### Q1. Write a Python function that takes in two arrays of data and calculates the F-value for a variance ratio test. The function should return the F-value and the corresponding p-value for the test.

In [1]:
import numpy as np
from scipy.stats import f

def f_test(x, y):
    n_x = len(x)
    n_y = len(y)
    var_x = np.var(x, ddof=1)
    var_y = np.var(y, ddof=1)
    
    if var_x > var_y:
        f_value = var_x / var_y
        dfn = n_x - 1
        dfd = n_y - 1
    else:
        f_value = var_y / var_x
        dfn = n_y - 1
        dfd = n_x - 1
        
    p_value = f.sf(f_value, dfn, dfd) * 2
    
    return f_value, p_value

### Q2. Given a significance level of 0.05 and the degrees of freedom for the numerator and denominator of an F-distribution, write a Python function that returns the critical F-value for a two-tailed test.

In [2]:
from scipy.stats import f

def critical_f(num_df, denom_df):
    alpha = 0.05
    return f.ppf(alpha/2, num_df, denom_df), f.ppf(1-alpha/2, num_df, denom_df)

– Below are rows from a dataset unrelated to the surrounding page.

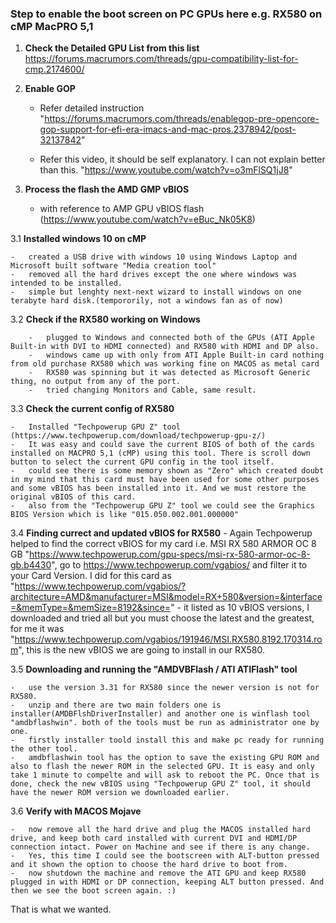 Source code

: ### Step to enable the boot screen on PC GPUs here e.g. RX580 on cMP MacPRO 5,1

1. **Check the Detailed GPU List from this list**
https://forums.macrumors.com/threads/gpu-compatibility-list-for-cmp.2174600/

2. **Enable GOP**

   -    Refer detailed instruction "https://forums.macrumors.com/threads/enablegop-pre-opencore-gop-support-for-efi-era-imacs-and-mac-pros.2378942/post-32137842" 

    -   Refer this video, it should be self explanatory. I can not explain better than this. 
    "https://www.youtube.com/watch?v=o3mFlSQ1jJ8"


3.  **Process the flash the AMD GMP vBIOS**
    
    -   with reference to
    AMP GPU vBIOS flash (https://www.youtube.com/watch?v=eBuc_Nk05K8)

3.1 **Installed windows 10 on cMP**

    -   created a USB drive with windows 10 using Windows Laptop and Microsoft built software "Media creation tool"
    -   removed all the hard drives except the one where windows was intended to be installed.
    -   simple but lenghty next-next wizard to install windows on one terabyte hard disk.(tempororily, not a windows fan as of now)

3.2 **Check if the RX580 working on Windows**

        -   plugged to Windows and connected both of the GPUs (ATI Apple Built-in with DVI to HDMI connected) and RX580 with HDMI and DP also.
        -   windows came up with only from ATI Apple Built-in card nothing from old purchase RX580 which was working fine on MACOS as metal card
        -   RX580 was spinning but it was detected as Microsoft Generic thing, no output from any of the port.
        -   tried changing Monitors and Cable, same result.
        

3.3 **Check the current config of RX580**

    -   Installed "Techpowerup GPU Z" tool (https://www.techpowerup.com/download/techpowerup-gpu-z/)
    -   It was easy and could save the current BIOS of both of the cards installed on MACPRO 5,1 (cMP) using this tool. There is scroll down button to select the current GPU config in the tool itself.
    -   could see there is some memory shown as "Zero" which created doubt in my mind that this card must have been used for some other purposes and some vBIOS has been installed into it. And we must restore the original vBIOS of this card.
    -   also from the "Techpowerup GPU Z" tool we could see the Graphics BIOS Version which is like "015.050.002.001.000000"

3.4 **Finding currect and updated vBIOS for RX580**
    -   Again Techpowerup helped to find the correct vBIOS for my card i.e. MSI RX 580 ARMOR OC 8 GB "https://www.techpowerup.com/gpu-specs/msi-rx-580-armor-oc-8-gb.b4430", go to https://www.techpowerup.com/vgabios/ and filter it to your Card Version. I did for this card as "https://www.techpowerup.com/vgabios/?architecture=AMD&manufacturer=MSI&model=RX+580&version=&interface=&memType=&memSize=8192&since="
        -   it listed as 10 vBIOS versions, I downloaded and tried all but you must choose the latest and the greatest, for me it was "https://www.techpowerup.com/vgabios/191946/MSI.RX580.8192.170314.rom", this is the new vBIOS we are going to install in our RX580.

3.5 **Downloading and running the "AMDVBFlash / ATI ATIFlash" tool**

    -   use the version 3.31 for RX580 since the newer version is not for RX580.
    -   unzip and there are two main folders one is installer(AMDBFlshDriverInstaller) and another one is winflash tool "amdbflashwin". both of the tools must be run as administrator one by one.
    -   firstly installer toold install this and make pc ready for running the other tool.
    -   amdbflashwin tool has the option to save the existing GPU ROM and also to flash the newer ROM in the selected GPU. It is easy and only take 1 minute to compelte and will ask to reboot the PC. Once that is done, check the new vBIOS using "Techpowerup GPU Z" tool, it should have the newer ROM version we downloaded earlier.

3.6 **Verify with MACOS Mojave**

    -   now remove all the hard drive and plug the MACOS installed hard drive, and keep both card installed with current DVI and HDMI/DP connection intact. Power on Machine and see if there is any change.
    -   Yes, this time I could see the bootscreen with ALT-button pressed and it shown the option to choose the hard drive to boot from.
    -   now shutdown the machine and remove the ATI GPU and keep RX580 plugged in with HDMI or DP connection, keeping ALT button pressed. And then we see the boot screen again. :)

That is what we wanted.

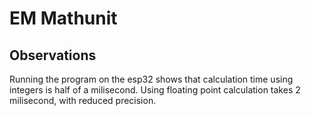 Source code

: # EM Mathunit

## Observations
Running the program on the esp32 shows that calculation time using integers is half of a milisecond. Using floating point calculation takes 2 milisecond, with reduced precision.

The ppf() function in scipy.stats.f calculates the inverse cumulative distribution function (CDF) of the F-distribution, which gives the value at which the specified percentage of the distribution is below that value. In this case, we want to find the critical values that enclose 95% of the distribution.

### Q3. Write a Python program that generates random samples from two normal distributions with known variances and uses an F-test to determine if the variances are equal. The program should output the F-value, degrees of freedom, and p-value for the test.

In [3]:
import numpy as np
from scipy.stats import f

# Parameters for the normal distributions
mu1, mu2 = 0, 0
var1, var2 = 10, 10
n1, n2 = 30, 30  # Sample sizes

# Generate random samples from the normal distributions
sample1 = np.random.normal(mu1, np.sqrt(var1), n1)
sample2 = np.random.normal(mu2, np.sqrt(var2), n2)

# Calculate the F-value and p-value for the F-test
f_value, p_value = f_test(sample1, sample2)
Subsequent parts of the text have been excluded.